Department Facts

Distinctions

  • Small student-faculty ratio in a close, mutually supportive collegial atmosphere.
  • Strong faculty commitment to teaching and providing students with a wide range of research opportunities.
  • Three degree programs serve different career objectives.
  • Extensive field experience through in-course field trips, a week-long Junior Seminar trip and independent study.
  • Required Senior Project that demonstrates to employers and graduate schools the ability to complete a major independent research project.
  • Extensive computing, analytical, field, and scale-modeling equipment accessible to all students. All students have access to all departmental facilities, producing special opportunities usually reserved for graduate students at other institutions.

Key Benefits

  • An appreciation of the place and role of humanity on the Earth today and in the context of geologic time.
  • Research skills developed by a hands-on approach to learning, independent study, and field experience.
  • Critical reading, writing, and thinking skills.
  • Sound preparation for graduate study in geology and environmental geology.
  • Excellent preparation for professional employment, especially in the environmental geology fields of hydrogeology and land use.
  • An understanding of how the Earth works today and has worked through geologic time.

Endorsements

  • “I can say without hesitation that the fieldwork I did in Alaska was the most important part of my academic undergraduate experience.
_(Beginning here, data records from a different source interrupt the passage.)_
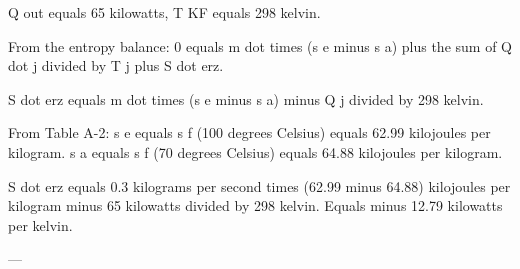 Q out equals 65 kilowatts, T KF equals 298 kelvin.  

From the entropy balance:  
0 equals m dot times (s e minus s a) plus the sum of Q dot j divided by T j plus S dot erz.  

S dot erz equals m dot times (s e minus s a) minus Q j divided by 298 kelvin.  

From Table A-2:  
s e equals s f (100 degrees Celsius) equals 62.99 kilojoules per kilogram.  
s a equals s f (70 degrees Celsius) equals 64.88 kilojoules per kilogram.  

S dot erz equals 0.3 kilograms per second times (62.99 minus 64.88) kilojoules per kilogram minus 65 kilowatts divided by 298 kelvin.  
Equals minus 12.79 kilowatts per kelvin.  

---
Now that I’m in graduate school, I realize that the experience I got in Alaska is rare even for students at the graduate level.” Chris Turner ’98, graduate student in hydrogeology at Waterloo University.
  • Department ranks in the top 2.5 percent among private undergraduate institutions in production of eventual Ph.D.s in earth sciences since 1920.
  • About half of students receive outside funding to complete out-of-state field research projects.
  • “The number of graduates in geology has been greater at this institution [Allegheny] than at many other larger, research-oriented schools…” Independent reviewer’s comments on departmental National Science Foundation grant proposal.